What is expected. The answer must consist of every line in the data that contains "在这一部分".

BEGIN Records provided

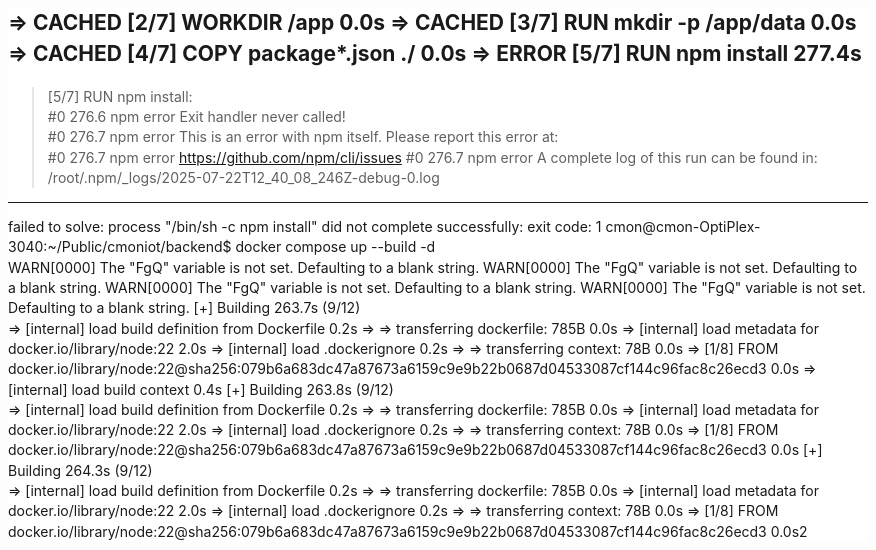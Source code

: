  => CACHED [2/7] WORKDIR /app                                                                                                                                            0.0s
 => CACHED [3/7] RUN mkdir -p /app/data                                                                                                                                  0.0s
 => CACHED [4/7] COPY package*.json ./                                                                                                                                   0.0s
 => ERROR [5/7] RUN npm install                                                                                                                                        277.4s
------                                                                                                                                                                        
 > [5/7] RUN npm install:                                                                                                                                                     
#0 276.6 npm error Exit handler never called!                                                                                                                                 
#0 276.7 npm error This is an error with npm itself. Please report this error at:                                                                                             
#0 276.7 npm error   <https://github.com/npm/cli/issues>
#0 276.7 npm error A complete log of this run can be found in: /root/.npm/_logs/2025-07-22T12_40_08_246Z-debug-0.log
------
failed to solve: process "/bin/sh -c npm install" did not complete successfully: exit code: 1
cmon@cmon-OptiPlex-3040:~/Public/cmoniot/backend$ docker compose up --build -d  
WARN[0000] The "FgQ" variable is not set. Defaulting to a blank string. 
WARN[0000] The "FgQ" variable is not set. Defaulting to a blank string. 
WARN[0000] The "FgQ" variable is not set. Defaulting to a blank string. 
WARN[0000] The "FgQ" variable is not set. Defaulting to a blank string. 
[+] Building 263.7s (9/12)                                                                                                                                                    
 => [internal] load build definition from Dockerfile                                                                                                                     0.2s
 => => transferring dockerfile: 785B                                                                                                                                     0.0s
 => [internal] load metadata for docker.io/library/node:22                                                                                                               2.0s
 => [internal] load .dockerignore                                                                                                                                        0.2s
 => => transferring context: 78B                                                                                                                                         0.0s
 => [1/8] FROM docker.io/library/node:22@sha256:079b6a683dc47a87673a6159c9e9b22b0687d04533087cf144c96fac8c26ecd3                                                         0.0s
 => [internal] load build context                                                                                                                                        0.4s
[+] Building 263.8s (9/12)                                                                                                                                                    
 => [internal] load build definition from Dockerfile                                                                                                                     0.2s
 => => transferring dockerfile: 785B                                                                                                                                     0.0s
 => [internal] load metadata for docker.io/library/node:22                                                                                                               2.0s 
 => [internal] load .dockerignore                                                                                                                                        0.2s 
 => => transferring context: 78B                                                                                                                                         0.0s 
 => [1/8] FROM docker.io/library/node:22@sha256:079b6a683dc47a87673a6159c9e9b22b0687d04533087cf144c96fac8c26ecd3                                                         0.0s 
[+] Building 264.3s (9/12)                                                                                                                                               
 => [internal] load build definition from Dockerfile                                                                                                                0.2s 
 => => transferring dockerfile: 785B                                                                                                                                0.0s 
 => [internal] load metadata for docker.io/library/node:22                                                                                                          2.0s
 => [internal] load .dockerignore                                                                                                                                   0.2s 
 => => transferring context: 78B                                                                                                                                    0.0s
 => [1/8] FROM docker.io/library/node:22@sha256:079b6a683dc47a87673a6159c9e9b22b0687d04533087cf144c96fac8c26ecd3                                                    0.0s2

END Records provided
BEGIN Records provided

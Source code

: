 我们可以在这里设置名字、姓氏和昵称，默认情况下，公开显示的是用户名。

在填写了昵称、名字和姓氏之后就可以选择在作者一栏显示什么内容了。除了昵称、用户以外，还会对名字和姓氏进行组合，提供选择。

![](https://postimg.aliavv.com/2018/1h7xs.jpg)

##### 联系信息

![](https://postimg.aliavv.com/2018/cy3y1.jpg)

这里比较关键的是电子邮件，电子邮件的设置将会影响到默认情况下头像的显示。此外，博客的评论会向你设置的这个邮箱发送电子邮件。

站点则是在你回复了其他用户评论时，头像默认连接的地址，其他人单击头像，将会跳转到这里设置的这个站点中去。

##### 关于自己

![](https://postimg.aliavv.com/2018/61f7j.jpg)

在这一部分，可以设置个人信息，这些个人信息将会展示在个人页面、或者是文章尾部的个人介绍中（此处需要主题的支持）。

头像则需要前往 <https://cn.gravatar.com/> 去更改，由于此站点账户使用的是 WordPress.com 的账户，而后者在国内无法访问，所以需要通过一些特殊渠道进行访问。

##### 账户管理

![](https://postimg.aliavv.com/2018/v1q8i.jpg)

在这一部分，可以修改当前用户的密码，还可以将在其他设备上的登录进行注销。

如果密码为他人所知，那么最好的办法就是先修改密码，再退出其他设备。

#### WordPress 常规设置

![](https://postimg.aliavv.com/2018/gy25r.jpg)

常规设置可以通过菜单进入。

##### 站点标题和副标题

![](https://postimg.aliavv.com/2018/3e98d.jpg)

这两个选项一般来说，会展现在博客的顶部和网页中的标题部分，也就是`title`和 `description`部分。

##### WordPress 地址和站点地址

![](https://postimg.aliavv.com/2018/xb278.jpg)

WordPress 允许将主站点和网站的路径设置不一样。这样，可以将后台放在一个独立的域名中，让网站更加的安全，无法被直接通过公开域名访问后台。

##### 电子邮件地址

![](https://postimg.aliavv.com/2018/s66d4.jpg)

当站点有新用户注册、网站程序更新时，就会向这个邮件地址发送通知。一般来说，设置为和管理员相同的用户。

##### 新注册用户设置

END Records provided

Completed task.
在这一部分，可以设置个人信息，这些个人信息将会展示在个人页面、或者是文章尾部的个人介绍中（此处需要主题的支持）。
在这一部分，可以修改当前用户的密码，还可以将在其他设备上的登录进行注销。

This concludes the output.